Before I was given that great news, I sent a message to a group of my best friends telling them while we have all been busy living our lives lately and can't be in touch like we used to be I still feel incredibly blessed to have them in my life and still have those close connections with them.  I feel like my blessings are overflowing.....but I'm going to enjoy and appreciate each one. 

Thursday, February 13, 2014

86 years of wisdom and faith

Happy birthday Grandma!

Yesterday marked my grandmas 86th birthday. The woman is one of my anchors in life. I find after each conversation with her that I feel a sense of peace from her. She has so much faith and wisdom, and I feel blessed to be able to share that with her. 

It is the sad and unfortunate situation of my Moms failing health that has brought us even closer, but I am grateful for the time and even more for knowledge I have gained from her. 
When my Dad died I remember seeing the saddness in her eyes, but also the faith and acceptance that things are the way they were supposed to be. At that point I noticed her faith and acceptance, but my anger over my dads unexpected death prevented me from truly understanding it. 
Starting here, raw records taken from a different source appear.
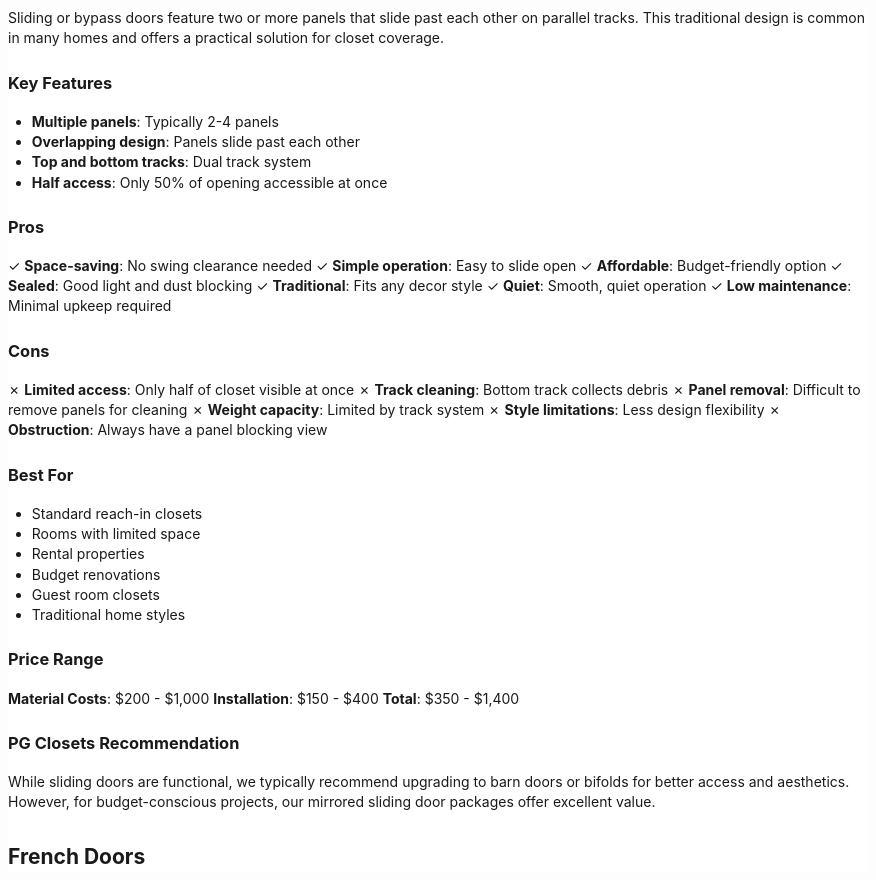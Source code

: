 Sliding or bypass doors feature two or more panels that slide past each other on parallel tracks. This traditional design is common in many homes and offers a practical solution for closet coverage.

### Key Features

- **Multiple panels**: Typically 2-4 panels
- **Overlapping design**: Panels slide past each other
- **Top and bottom tracks**: Dual track system
- **Half access**: Only 50% of opening accessible at once

### Pros

✓ **Space-saving**: No swing clearance needed
✓ **Simple operation**: Easy to slide open
✓ **Affordable**: Budget-friendly option
✓ **Sealed**: Good light and dust blocking
✓ **Traditional**: Fits any decor style
✓ **Quiet**: Smooth, quiet operation
✓ **Low maintenance**: Minimal upkeep required

### Cons

✗ **Limited access**: Only half of closet visible at once
✗ **Track cleaning**: Bottom track collects debris
✗ **Panel removal**: Difficult to remove panels for cleaning
✗ **Weight capacity**: Limited by track system
✗ **Style limitations**: Less design flexibility
✗ **Obstruction**: Always have a panel blocking view

### Best For

- Standard reach-in closets
- Rooms with limited space
- Rental properties
- Budget renovations
- Guest room closets
- Traditional home styles

### Price Range

**Material Costs**: $200 - $1,000
**Installation**: $150 - $400
**Total**: $350 - $1,400

### PG Closets Recommendation

While sliding doors are functional, we typically recommend upgrading to barn doors or bifolds for better access and aesthetics. However, for budget-conscious projects, our mirrored sliding door packages offer excellent value.

## French Doors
I am beginning to understand the faith and acceptance, but I think it only comes with maturity. I think I have matured over the past four years since my fathers death. I have hit many of the stages of greif, sometimes more than once, but I also believe I have gained a sense of peace and acceptance in my fathers death. I don't understand the "why" of my fathers death, but I do know that he is at peace and watching over us. 
I spend many hours sitting with my mom. Time spent in conversation with her and other time in the dark while she sleeps. I know she is comforted by the fact she is not alone. Almost nightly I speak with my grandmother and share my Moms condition and day with her. I look forward to those calls.  We have shared tears and laughs.  I know while we don't know the "why" of any of this that my grandma has faith that things will be the way they should.  I am thankful for the faith she shares with me. 
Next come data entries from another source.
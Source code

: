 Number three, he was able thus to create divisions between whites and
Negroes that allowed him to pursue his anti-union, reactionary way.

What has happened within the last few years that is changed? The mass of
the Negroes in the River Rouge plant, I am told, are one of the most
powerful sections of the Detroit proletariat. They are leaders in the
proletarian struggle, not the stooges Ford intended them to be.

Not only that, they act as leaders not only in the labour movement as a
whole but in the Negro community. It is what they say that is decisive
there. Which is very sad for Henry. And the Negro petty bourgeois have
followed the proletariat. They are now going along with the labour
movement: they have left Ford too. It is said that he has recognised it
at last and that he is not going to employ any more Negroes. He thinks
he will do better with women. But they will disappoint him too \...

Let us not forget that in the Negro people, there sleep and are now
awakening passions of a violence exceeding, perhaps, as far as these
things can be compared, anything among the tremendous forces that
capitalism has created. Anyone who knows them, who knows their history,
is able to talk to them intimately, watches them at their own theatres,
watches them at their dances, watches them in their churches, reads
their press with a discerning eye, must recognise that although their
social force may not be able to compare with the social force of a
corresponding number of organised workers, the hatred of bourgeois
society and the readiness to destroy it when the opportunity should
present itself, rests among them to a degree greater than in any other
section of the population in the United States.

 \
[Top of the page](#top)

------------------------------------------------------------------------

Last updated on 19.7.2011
My wish for my grandmas birthday is more laughter than tears, more happiness than sorrow and many more good memories with family and friends. 
Happy birthday grandma. 

Monday, January 27, 2014

Happy Anniversary

Today marks the third year of living with the knowledge I have MS. It is quite the anniversary celebration. A time of reflection as I am sitting in my Mom's hospital room with her while they keep her comfortable. 
For my Mom it is over 18 years that she has been living the the knowledge that she has MS. 
And she has been brave and fought a good fight but she is growing weaker and more frail each day. 
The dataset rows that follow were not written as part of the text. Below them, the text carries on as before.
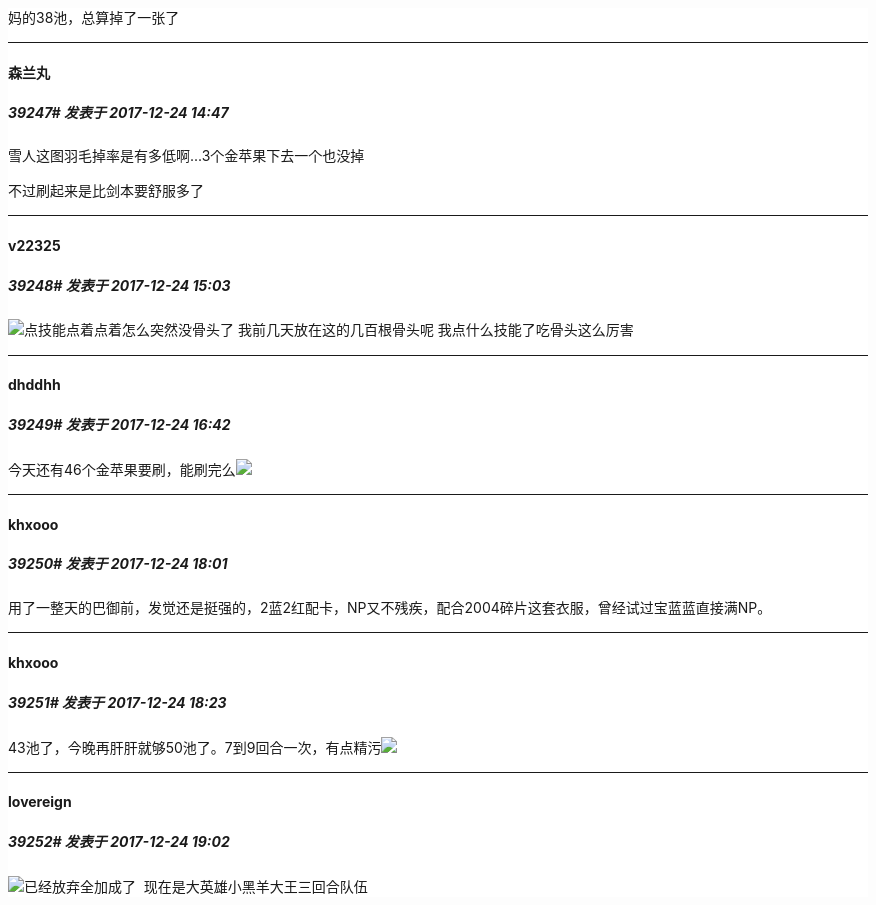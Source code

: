 
妈的38池，总算掉了一张了


*****

####  森兰丸  
##### 39247#       发表于 2017-12-24 14:47


雪人这图羽毛掉率是有多低啊...3个金苹果下去一个也没掉


不过刷起来是比剑本要舒服多了


*****

####  v22325  
##### 39248#       发表于 2017-12-24 15:03


<img src="https://static.saraba1st.com/image/smiley/face2017/123.png" referrerpolicy="no-referrer">点技能点着点着怎么突然没骨头了 我前几天放在这的几百根骨头呢 我点什么技能了吃骨头这么厉害


*****

####  dhddhh  
##### 39249#       发表于 2017-12-24 16:42


今天还有46个金苹果要刷，能刷完么<img src="https://static.saraba1st.com/image/smiley/face2017/117.png" referrerpolicy="no-referrer">


*****

####  khxooo  
##### 39250#       发表于 2017-12-24 18:01


用了一整天的巴御前，发觉还是挺强的，2蓝2红配卡，NP又不残疾，配合2004碎片这套衣服，曾经试过宝蓝蓝直接满NP。


*****

####  khxooo  
##### 39251#       发表于 2017-12-24 18:23


43池了，今晚再肝肝就够50池了。7到9回合一次，有点精污<img src="https://static.saraba1st.com/image/smiley/face2017/009.gif" referrerpolicy="no-referrer">


*****

####  lovereign  
##### 39252#       发表于 2017-12-24 19:02


<img src="https://static.saraba1st.com/image/smiley/face2017/004.gif" referrerpolicy="no-referrer">已经放弃全加成了  现在是大英雄小黑羊大王三回合队伍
As I was driving to Melville to spend the day with Mom I shed a few tears for the Mom I have already lost. No longer can I call her on the phone and share in our days with each other. I miss picking up the phone and talking to her. Because her voice is so weak and barely a whisper I now dial the hospital or nursing station to ask if Mom is comfortable.

I try to take comfort in the fact she is spending more time sleeping which means she is comfortable. But I am sad for the moment I miss. 
I am also saddened by the scared look that overcomes her at times when she is awake. I know she has faith and I know she misses my Dad but I also know she is scared and not ready to leave this life yet. 
As a daughter with the same illness I struggle to remain strong and not give into the fear of my unknown future and what may lie ahead for myself and my family. 
The other morning my sweet little 6 year old was snuggling with me and telling me how sad he is for Grandma. During the conversation my bright boy came to the scary realization that his Mommy has the same disease that his Grandma has. I saw the thought process on his face and the look of fear when he figured it out. 
I tried to explain to him that each person with MS is different and that there are people working hard to find a cure so that people don't lose their loved ones because of MS. 
At the end of our talk Reid felt a little reassurance.  Even I believed the promise of hope I heard in my voice. 

Faith and Hope.....perfect anniversary gifts.